This has reached so shameless
and bold a pass that no one--not only natives but Spaniards--dares to
go among the said islands. Those enemies have rendered the said natives
very liable to revolt, by coming daily to plunder them, and to carry
off their possessions, and their wives and children captive; and in
fact they have revolted several times, and taken to the mountains,
saying that since the Spaniards do not provide for their defense,
they will not pay tribute. Some, who are more loyal, say that,
if they are allowed to carry arms as before, they will defend their
country. After examining the cause of these troubles with great care,
the following considerations have presented themselves.

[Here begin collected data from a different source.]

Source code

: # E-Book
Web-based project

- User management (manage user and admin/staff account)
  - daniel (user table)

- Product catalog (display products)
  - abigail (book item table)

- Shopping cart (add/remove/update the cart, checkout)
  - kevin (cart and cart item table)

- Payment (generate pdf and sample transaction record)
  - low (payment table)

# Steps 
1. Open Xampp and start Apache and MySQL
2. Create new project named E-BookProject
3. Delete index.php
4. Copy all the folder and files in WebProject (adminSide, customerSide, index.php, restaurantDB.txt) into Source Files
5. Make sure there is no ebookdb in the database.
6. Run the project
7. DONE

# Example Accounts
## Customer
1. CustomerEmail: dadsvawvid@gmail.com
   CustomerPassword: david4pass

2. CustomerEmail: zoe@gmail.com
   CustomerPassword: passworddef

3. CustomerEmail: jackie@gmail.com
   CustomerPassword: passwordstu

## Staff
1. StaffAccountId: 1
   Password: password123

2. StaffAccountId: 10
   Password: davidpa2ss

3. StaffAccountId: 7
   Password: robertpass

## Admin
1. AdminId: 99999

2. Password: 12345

First, that, according to the command of one of your Highness's royal
decrees, such men [_i.e.,_ the Moros] cannot be slaves. As they are
a race from whom the soldiers can get no other booty, because the
Moros do not possess it, they fight unwillingly. If the soldiers
could make captives of them, they would become very eager, and that
would be a great incentive for the soldiers to destroy them. There is
less incentive for them to capture those people than to kill them,
as they do now. Again it would be very useful to the said islands,
for the natives would also be encouraged to go to war because of their
eagerness to possess slaves to cultivate their fields. Therefore, will
your Highness be pleased to order that those people be made slaves,
since their enslavement is so justifiable and of so great service
to God; or that this matter be committed to the royal Audiencia and
archbishop and bishops to determine, inasmuch as they have the matter
in hand.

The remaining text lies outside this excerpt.